Q: Can children take quercetin?
A: Most studies suggest that it’s safe to give quercetin to your child, although you should use only half the dose you'd use on an adult. Talk to your pediatrician before giving any quercetin to your child.
Q: How does quercetin manage allergy symptoms?
A: Studies have shown that quercetin stabilizes mast cells that release histamine. Histamine is the principal mediator of reactions to pollen and other allergies. This makes quercetin a natural antihistamine. Many people use quercetin to treat symptoms of hay fever, including runny nose, watering eyes, and itching.
Q: Can you take too much quercetin?
A: You should start with a quercetin dosage of around 500mg per day to assess your tolerance. However, researchers have given participants up to 5,000mg of quercetin per day with few reported side effects. Look for symptoms like upset stomach and diarrhea. Excessively high doses of quercetin could lead to kidney problems.
Q: Who should not take a quercetin supplement?
A: Quercetin appears safe for anyone to take when used in normal dosages. However, there’s limited research on how quercetin supplements affect women who are pregnant or breastfeeding. People with high blood pressure, or anyone taking blood pressure medication, may also want to take to their doctor before taking a quercetin supplement.

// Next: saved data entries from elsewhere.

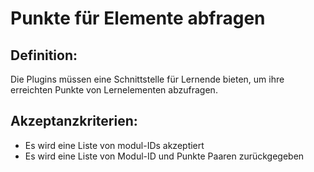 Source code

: # Punkte für Elemente abfragen

## Definition:

Die Plugins müssen eine Schnittstelle für Lernende bieten, um ihre erreichten Punkte von Lernelementen abzufragen.


## Akzeptanzkriterien:
- Es wird eine Liste von modul-IDs akzeptiert
- Es wird eine Liste von Modul-ID und Punkte Paaren zurückgegeben
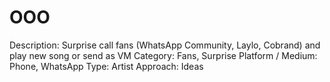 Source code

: # OOO

Description: Surprise call fans (WhatsApp Community, Laylo, Cobrand) and play new song or send as VM
Category: Fans, Surprise
Platform / Medium: Phone, WhatsApp
Type: Artist
Approach: Ideas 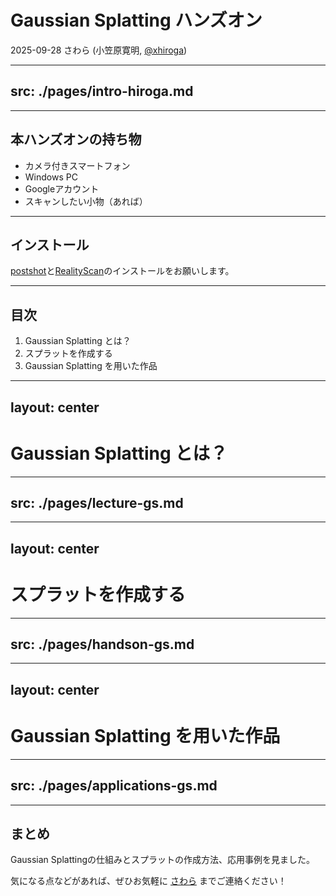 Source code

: # Gaussian Splatting ハンズオン
2025-09-28 さわら (小笠原寛明, [@xhiroga](https://twitter.com/xhiroga))

---
src: ./pages/intro-hiroga.md
---
---

## 本ハンズオンの持ち物

<p/>

- カメラ付きスマートフォン
- Windows PC
- Googleアカウント
- スキャンしたい小物（あれば）

---

## インストール

[postshot](https://www.jawset.com/)と[RealityScan](https://www.realityscan.com/en-US/news/realityscan-20-new-release-brings-powerful-new-features-to-a-rebranded-realitycapture)のインストールをお願いします。

---

## 目次

<p/>

1. Gaussian Splatting とは？
2. スプラットを作成する
3. Gaussian Splatting を用いた作品

---
layout: center
---

# Gaussian Splatting とは？

---
src: ./pages/lecture-gs.md
---
---
layout: center
---

# スプラットを作成する

---
src: ./pages/handson-gs.md
---
---
layout: center
---

# Gaussian Splatting を用いた作品

---
src: ./pages/applications-gs.md
---
---

## まとめ

Gaussian Splattingの仕組みとスプラットの作成方法、応用事例を見ました。

気になる点などがあれば、ぜひお気軽に [さわら](https://sawara.dev) までご連絡ください！
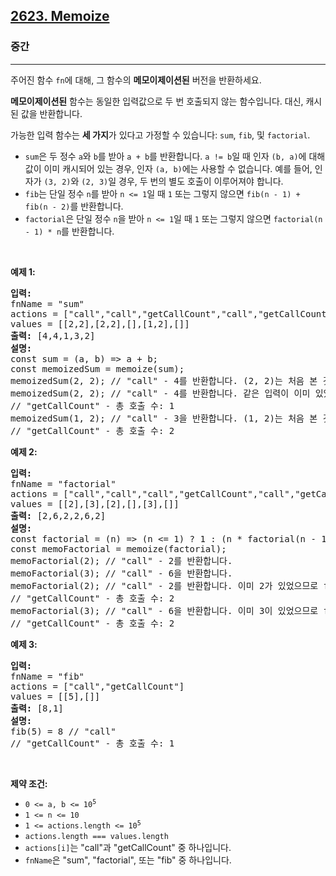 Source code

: <h2><a href="https://leetcode.com/problems/memoize">2623. Memoize</a></h2><h3>중간</h3><hr><p>주어진 함수 <code>fn</code>에 대해, 그 함수의 <strong>메모이제이션된</strong> 버전을 반환하세요.</p>

<p><strong>메모이제이션된</strong> 함수는 동일한 입력값으로 두 번 호출되지 않는 함수입니다. 대신, 캐시된 값을 반환합니다.</p>

<p>가능한 입력 함수는 <strong>세 가지</strong>가 있다고 가정할 수 있습니다: <code>sum</code>, <code>fib</code>, 및 <code>factorial</code>.</p>

<ul>
	<li><code>sum</code>은 두 정수 <code>a</code>와 <code>b</code>를 받아 <code>a + b</code>를 반환합니다. <code>a != b</code>일 때 인자 <code>(b, a)</code>에 대해 값이 이미 캐시되어 있는 경우, 인자 <code>(a, b)</code>에는 사용할 수 없습니다. 예를 들어, 인자가 <code>(3, 2)</code>와 <code>(2, 3)</code>일 경우, 두 번의 별도 호출이 이루어져야 합니다.</li>
	<li><code>fib</code>는 단일 정수 <code>n</code>를 받아 <code>n &lt;= 1</code>일 때 <code>1</code> 또는 그렇지 않으면 <code>fib(n - 1) + fib(n - 2)</code>를 반환합니다.</li>
	<li><code>factorial</code>은 단일 정수 <code>n</code>을 받아 <code>n &lt;= 1</code>일 때 <code>1</code> 또는 그렇지 않으면 <code>factorial(n - 1) * n</code>를 반환합니다.</li>
</ul>

<p>&nbsp;</p>
<p><strong class="example">예제 1:</strong></p>

<pre>
<strong>입력:</strong>
fnName = &quot;sum&quot;
actions = [&quot;call&quot;,&quot;call&quot;,&quot;getCallCount&quot;,&quot;call&quot;,&quot;getCallCount&quot;]
values = [[2,2],[2,2],[],[1,2],[]]
<strong>출력:</strong> [4,4,1,3,2]
<strong>설명:</strong>
const sum = (a, b) =&gt; a + b;
const memoizedSum = memoize(sum);
memoizedSum(2, 2); // &quot;call&quot; - 4를 반환합니다. (2, 2)는 처음 본 것이므로 sum()이 호출되었습니다.
memoizedSum(2, 2); // &quot;call&quot; - 4를 반환합니다. 같은 입력이 이미 있었으므로 sum()은 호출되지 않았습니다.
// &quot;getCallCount&quot; - 총 호출 수: 1
memoizedSum(1, 2); // &quot;call&quot; - 3을 반환합니다. (1, 2)는 처음 본 것이므로 sum()이 호출되었습니다.
// &quot;getCallCount&quot; - 총 호출 수: 2
</pre>

<p><strong class="example">예제 2:</strong></p>

<pre>
<strong>입력:
</strong>fnName = &quot;factorial&quot;
actions = [&quot;call&quot;,&quot;call&quot;,&quot;call&quot;,&quot;getCallCount&quot;,&quot;call&quot;,&quot;getCallCount&quot;]
values = [[2],[3],[2],[],[3],[]]
<strong>출력:</strong> [2,6,2,2,6,2]
<strong>설명:</strong>
const factorial = (n) =&gt; (n &lt;= 1) ? 1 : (n * factorial(n - 1));
const memoFactorial = memoize(factorial);
memoFactorial(2); // &quot;call&quot; - 2를 반환합니다.
memoFactorial(3); // &quot;call&quot; - 6을 반환합니다.
memoFactorial(2); // &quot;call&quot; - 2를 반환합니다. 이미 2가 있었으므로 factorial은 호출되지 않았습니다.
// &quot;getCallCount&quot; - 총 호출 수: 2
memoFactorial(3); // &quot;call&quot; - 6을 반환합니다. 이미 3이 있었으므로 factorial은 호출되지 않았습니다.
// &quot;getCallCount&quot; - 총 호출 수: 2
</pre>

<p><strong class="example">예제 3:</strong></p>

<pre>
<strong>입력:
</strong>fnName = &quot;fib&quot;
actions = [&quot;call&quot;,&quot;getCallCount&quot;]
values = [[5],[]]
<strong>출력:</strong> [8,1]
<strong>설명:
</strong>fib(5) = 8 // &quot;call&quot;
// &quot;getCallCount&quot; - 총 호출 수: 1
</pre>

<p>&nbsp;</p>
<p><strong>제약 조건:</strong></p>

<ul>
	<li><code>0 &lt;= a, b &lt;= 10<sup>5</sup></code></li>
	<li><code>1 &lt;= n &lt;= 10</code></li>
	<li><code>1 &lt;= actions.length &lt;= 10<sup>5</sup></code></li>
	<li><code>actions.length === values.length</code></li>
	<li><code>actions[i]</code>는 &quot;call&quot;과 &quot;getCallCount&quot; 중 하나입니다.</li>
	<li><code>fnName</code>은 &quot;sum&quot;, &quot;factorial&quot;, 또는 &quot;fib&quot; 중 하나입니다.</li>
</ul> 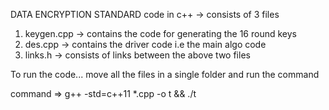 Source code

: DATA ENCRYPTION STANDARD code in c++
-> consists of 3 files
  1) keygen.cpp -> contains the code for generating the 16 round keys
  2) des.cpp -> contains the driver code i.e the main algo code
  3) links.h -> consists of links between the above two files

To run the code... move all the files in a single folder and run the command

command => g++ -std=c++11 *.cpp -o t && ./t

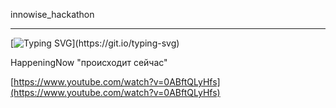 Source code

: 
innowise_hackathon
_________________________________________________________________
[![Typing SVG](https://readme-typing-svg.herokuapp.com?color=%2336BCF7&lines=Quantum+Coders+!)](https://git.io/typing-svg)  


 HappeningNow  "происходит сейчас"












[https://www.youtube.com/watch?v=0ABftQLyHfs](https://www.youtube.com/watch?v=0ABftQLyHfs)























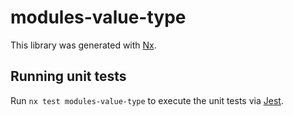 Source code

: # modules-value-type

This library was generated with [Nx](https://nx.dev).

## Running unit tests

Run `nx test modules-value-type` to execute the unit tests via [Jest](https://jestjs.io).
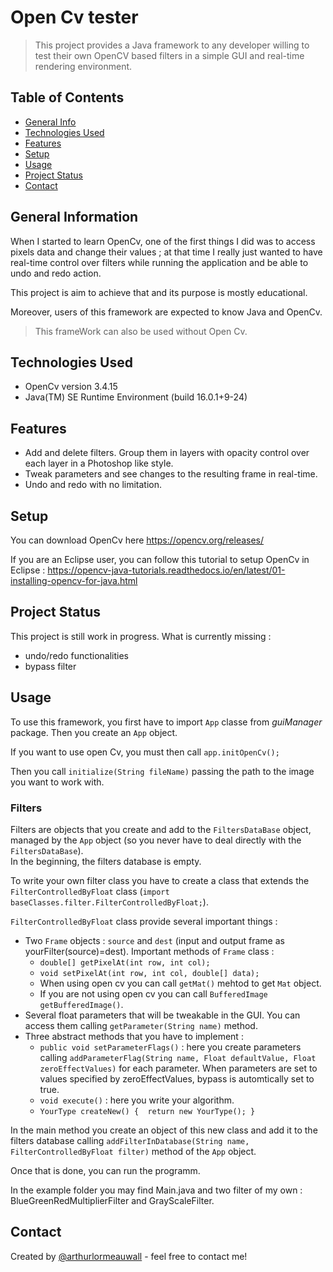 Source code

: # Open Cv tester

> This project provides a Java framework to any developer willing to test their own OpenCV based filters in a simple GUI and real-time rendering environment.

## Table of Contents
* [General Info](#general-information)
* [Technologies Used](#technologies-used)
* [Features](#features)
* [Setup](#setup)
* [Usage](#usage)
* [Project Status](#project-status)
* [Contact](#contact)


## General Information

When I started to learn OpenCv, one of the first things I did was to access pixels data and change their values ; at that time I really just wanted to have real-time control over filters while running the application and be able to undo and redo action.

This project is aim to achieve that and its purpose is mostly educational. 

Moreover, users of this framework are expected to know Java and OpenCv.

> This frameWork can also be used without Open Cv.


## Technologies Used

- OpenCv version 3.4.15
- Java(TM) SE Runtime Environment (build 16.0.1+9-24)


## Features
- Add and delete filters. Group them in layers with opacity control over each layer in a Photoshop like style.
- Tweak parameters and see changes to the resulting frame in real-time.
- Undo and redo with no limitation.


## Setup
You can download OpenCv here https://opencv.org/releases/

If you are an Eclipse user, you can follow this tutorial to setup OpenCv in Eclipse :
https://opencv-java-tutorials.readthedocs.io/en/latest/01-installing-opencv-for-java.html


## Project Status
This project is still work in progress.
What is currently missing :
* undo/redo functionalities
* bypass filter


## Usage

To use this framework, you first have to import `App` classe from *guiManager* package. Then you create an `App` object.

If you want to use open Cv, you must then call `app.initOpenCv();`

Then you call `initialize(String fileName)` passing the path to the image you want to work with.

### Filters
Filters are objects that you create and add to the `FiltersDataBase` object, managed by the `App` object (so you never have to deal directly with the `FiltersDataBase`).  
In the beginning, the filters database is empty. 

To write your own filter class you have to create a class that extends the `FilterControlledByFloat` class (`import baseClasses.filter.FilterControlledByFloat;`).

`FilterControlledByFloat` class provide several important things : 
* Two `Frame` objects : `source` and `dest` (input and output frame as yourFilter(source)=dest). Important methods of `Frame` class : 
	* `double[] getPixelAt(int row, int col);`
	* `void setPixelAt(int row, int col, double[] data);`
	*   When using open cv you can call `getMat()` mehtod to get `Mat` object. 
	*   If you are not using open cv you can call `BufferedImage getBufferedImage()`.
* Several float parameters that will be tweakable in the GUI. You can access them calling `getParameter(String name)` method.
* Three abstract methods that you have to implement : 
  * `public void setParameterFlags()` : here you create parameters calling `addParameterFlag(String name, Float defaultValue, Float zeroEffectValues)` for each parameter. When parameters are set to values specified by zeroEffectValues, bypass is automtically set to true.
  * `void execute()` : here you write your algorithm. 
  * `YourType createNew() {	
		return new YourType();
	}`

In the main method you create an object of this new class and add it to the filters database calling `addFilterInDatabase(String name, FilterControlledByFloat filter)` method of the `App` object.

Once that is done, you can run the programm. 

In the example folder you may find Main.java and two filter of my own : BlueGreenRedMultiplierFilter and GrayScaleFilter. 

## Contact
Created by [@arthurlormeauwall](https://github.com/arthurlormeauwall) - feel free to contact me!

Q: Can you take a quercetin supplement with a pineapple allergy?
A: If you’re allergic to pineapples, you should avoid quercetin supplements with bromelain. Bromelain, an enzyme in pineapples, is added to quercetin supplements to boost bioavailability. Overuse of bromelain can create problems for consumers.
Q: Does quercetin work for anti-aging?
A: Several studies have examined the effect of quercetin on aging. Quercetin is rich with anti-inflammatories and antioxidants, which could make it a powerful anti-aging compound.
Q: Does quercetin help asthma?
A: Quercetin may help asthma by relaxing smooth muscles lining the airway, improving airway flow.
Q: What’s better – quercetin tablets, capsules, powders, or liquid?
A: Quercetin liquid claims to be more bioavailable than other sources of quercetin. You take the liquid sublingually (underneath your tongue). However, limited research shows quercetin capsules or powders are more effective, and all forms of quercetin are absorbed poorly by the body.
Q: Where does quercetin come from?
A: Most supplement companies use various plant or vegetable-based sources of quercetin. Check the label.
Q: Can you get citrus-free quercetin?
A: Some quercetin supplements are specifically marketed as citrus-free, making them ideal for those with citrus sensitivities. Read the label or official product website for your supplement to be sure that it is actually citrus-free.
Q: Does quercetin help with diabetes?
A: There’s some evidence that quercetin helps with diabetes, helping your body manage blood sugar levels during fasting. However, more research needs to be done to verify these benefits.
Q: Is quercetin non-GMO?
A: Quercetin supplements are generally labeled non-GMO. Check the label to verify your quercetin supplement is not made from genetically modified ingredients.
Final ThoughtsQuercetin is a bioflavonoid with potent antioxidant and anti-inflammatory effects. Many take quercetin supplements daily to support various body systems.
Some people take quercetin supplements for allergies. Others take it to boost the immune system. Others take quercetin for general anti-aging or health and wellness.
Early research on quercetin is promising, and new human studies are released every year validating certain quercetin benefits.